When I retired Sue, Bishop Clive’s wife, asked if I’d apply for the job of World Mission Adviser as I had been working for Fairtrade for the previous ten years. At interview I met Carol who was also up for the job. In typical CofE fashion we were both appointed and have worked together ever since. As I met more and more people in the Diocese, I began to understand how broad a church we are and felt I had found a niche in which I was comfortable. However, God hadn’t finished with me yet.
Our next Rector, Sharon, suggested I would make a good priest and I have to say I was so stunned that I laughed out loud. However, I did train to be a Lay Elder. Then the Bishops insisted that, as I was regularly talking in churches, I should get a licence to preach. I went before the panel and was told that I had failed as I hadn’t sufficiently considered my vocation. What did that mean? I was a little hurt and annoyed and said so to Sharon. Bishop Mike asked to see me and casually dropped AOP into the conversation. I had no idea what it meant, but soon found out – the Auxiliary Ordination Pathway. Hmmm, this was getting a bit serious and not what I had in mind in my retirement. All sorts of doubts flooded in about the strength of my faith, my abilities, my suitability. I spent a year asking others what they thought and praying. I kept saying, “You’ve got to be joking God!” But of course God wasn’t and I started the three year AOP course the following September.
To be honest, the training was a bit of a mixed bag, but much of it was excellent, although there wasn’t time to answer all my questions each week! On the whole it was very enjoyable particularly as some of it was quite challenging. The best thing was meeting my cohort group who have proved a brilliant support and good friends. We spent, and indeed spend, a lot of time on zoom, but have been able to meet on occasions and we really get on very well. I think it would be true to say we have been through a lot together for all sorts of reasons and it seems to have brought us closer together. We are also quite an awkward bunch, so I feel very at home!

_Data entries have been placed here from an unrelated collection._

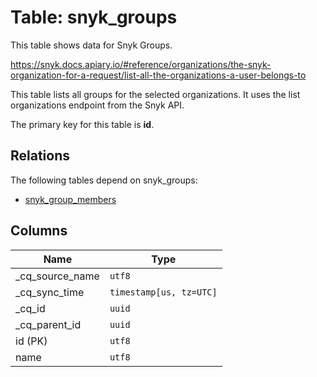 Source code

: # Table: snyk_groups

This table shows data for Snyk Groups.

https://snyk.docs.apiary.io/#reference/organizations/the-snyk-organization-for-a-request/list-all-the-organizations-a-user-belongs-to

	
This table lists all groups for the selected organizations. It uses the list organizations endpoint from the Snyk API.

The primary key for this table is **id**.

## Relations

The following tables depend on snyk_groups:
  - [snyk_group_members](snyk_group_members)

## Columns

| Name          | Type          |
| ------------- | ------------- |
|_cq_source_name|`utf8`|
|_cq_sync_time|`timestamp[us, tz=UTC]`|
|_cq_id|`uuid`|
|_cq_parent_id|`uuid`|
|id (PK)|`utf8`|
|name|`utf8`| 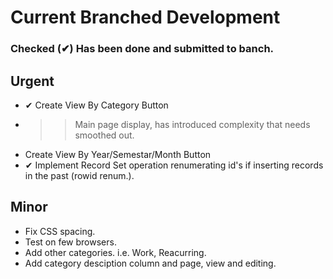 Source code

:
# Current Branched Development
### Checked (&#10004;) Has been done and submitted to banch.
## Urgent
* &#10004; Create View By Category Button
* >> Main page display, has introduced complexity that needs smoothed out.
* Create View By Year/Semestar/Month Button
* &#10004; Implement Record Set operation renumerating id's if inserting records in the past (rowid renum.).

## Minor
* Fix CSS spacing.
* Test on few browsers.
* Add other categories. i.e. Work, Reacurring.
* Add category desciption column and page, view and editing.
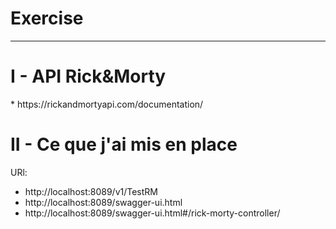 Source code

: # Exercise
------------------------------------------------------
<h1> I - API Rick&Morty </h1> 
* https://rickandmortyapi.com/documentation/

<h1> II - Ce que j'ai mis en place </h1> 

URl: 
* http://localhost:8089/v1/TestRM    
* http://localhost:8089/swagger-ui.html
* http://localhost:8089/swagger-ui.html#/rick-morty-controller/


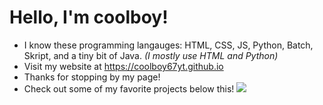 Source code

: # Hello, I'm coolboy!
- I know these programming langauges: HTML, CSS, JS, Python, Batch, Skript, and a tiny bit of Java. *(I mostly use HTML and Python)*
- Visit my website at https://coolboy67yt.github.io
- Thanks for stopping by my page!
- Check out some of my favorite projects below this!
![](https://komarev.com/ghpvc/?username=coolboy67yt)

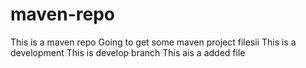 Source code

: # maven-repo
This is a maven repo
Going to get some maven project filesii
This is a development
This is develop branch
This ais a added file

Now I am an assistant curate coming to the end of my third year of training and hoping to become a full SSM in the coming months. I am thoroughly enjoying what I do. It is a real privilege to preside at communion and to take funerals, weddings and baptisms. I enjoy putting a service together and writing sermons. I also visit people who are ill or housebound in the benefice and at present am completing a placement at the hospital. It is a pleasure to talk and pray with people in their homes or at their bedsides.
I am still World Development Adviser for the diocese, with Carol, and regularly give talks on Fairtrade or environmental matters, so I get to see a great deal of Suffolk and meet some very interesting people.
I hope that all in all I am making a difference to people’s lives and helping to grow the church. I know that we all take very different paths to faith and to our roles within our churches. It seems to me that every time I have said yes to God he has gently pushed me a little further down my path. I hope I can encourage others along theirs. I never imagined in my youth being where and what I am today. God is full of surprises and full of answers to life’s difficulties and mysteries, but, of course, I’m still asking lots of questions as there is always so much more to learn.